TO DO -
Please repeat, from the entries that follow, the lines from the one containing "### SetCleanBuild" through the one containing "### SetContextNil" exactly, adding nothing.

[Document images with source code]
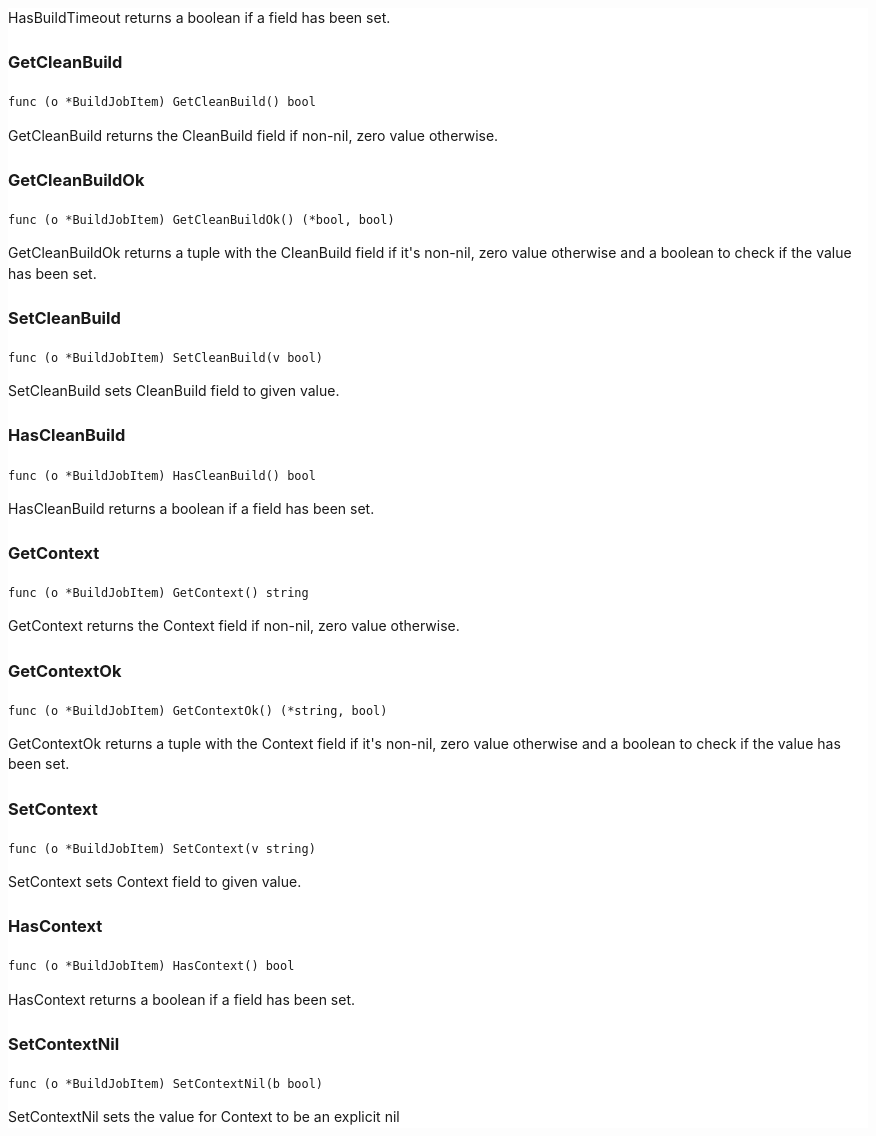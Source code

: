 HasBuildTimeout returns a boolean if a field has been set.

### GetCleanBuild

`func (o *BuildJobItem) GetCleanBuild() bool`

GetCleanBuild returns the CleanBuild field if non-nil, zero value otherwise.

### GetCleanBuildOk

`func (o *BuildJobItem) GetCleanBuildOk() (*bool, bool)`

GetCleanBuildOk returns a tuple with the CleanBuild field if it's non-nil, zero value otherwise
and a boolean to check if the value has been set.

### SetCleanBuild

`func (o *BuildJobItem) SetCleanBuild(v bool)`

SetCleanBuild sets CleanBuild field to given value.

### HasCleanBuild

`func (o *BuildJobItem) HasCleanBuild() bool`

HasCleanBuild returns a boolean if a field has been set.

### GetContext

`func (o *BuildJobItem) GetContext() string`

GetContext returns the Context field if non-nil, zero value otherwise.

### GetContextOk

`func (o *BuildJobItem) GetContextOk() (*string, bool)`

GetContextOk returns a tuple with the Context field if it's non-nil, zero value otherwise
and a boolean to check if the value has been set.

### SetContext

`func (o *BuildJobItem) SetContext(v string)`

SetContext sets Context field to given value.

### HasContext

`func (o *BuildJobItem) HasContext() bool`

HasContext returns a boolean if a field has been set.

### SetContextNil

`func (o *BuildJobItem) SetContextNil(b bool)`

 SetContextNil sets the value for Context to be an explicit nil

ANSWER AREA -
### SetCleanBuild

`func (o *BuildJobItem) SetCleanBuild(v bool)`

SetCleanBuild sets CleanBuild field to given value.

### HasCleanBuild

`func (o *BuildJobItem) HasCleanBuild() bool`

HasCleanBuild returns a boolean if a field has been set.

### GetContext

`func (o *BuildJobItem) GetContext() string`

GetContext returns the Context field if non-nil, zero value otherwise.

### GetContextOk

`func (o *BuildJobItem) GetContextOk() (*string, bool)`

GetContextOk returns a tuple with the Context field if it's non-nil, zero value otherwise
and a boolean to check if the value has been set.

### SetContext

`func (o *BuildJobItem) SetContext(v string)`

SetContext sets Context field to given value.

### HasContext

`func (o *BuildJobItem) HasContext() bool`

HasContext returns a boolean if a field has been set.

### SetContextNil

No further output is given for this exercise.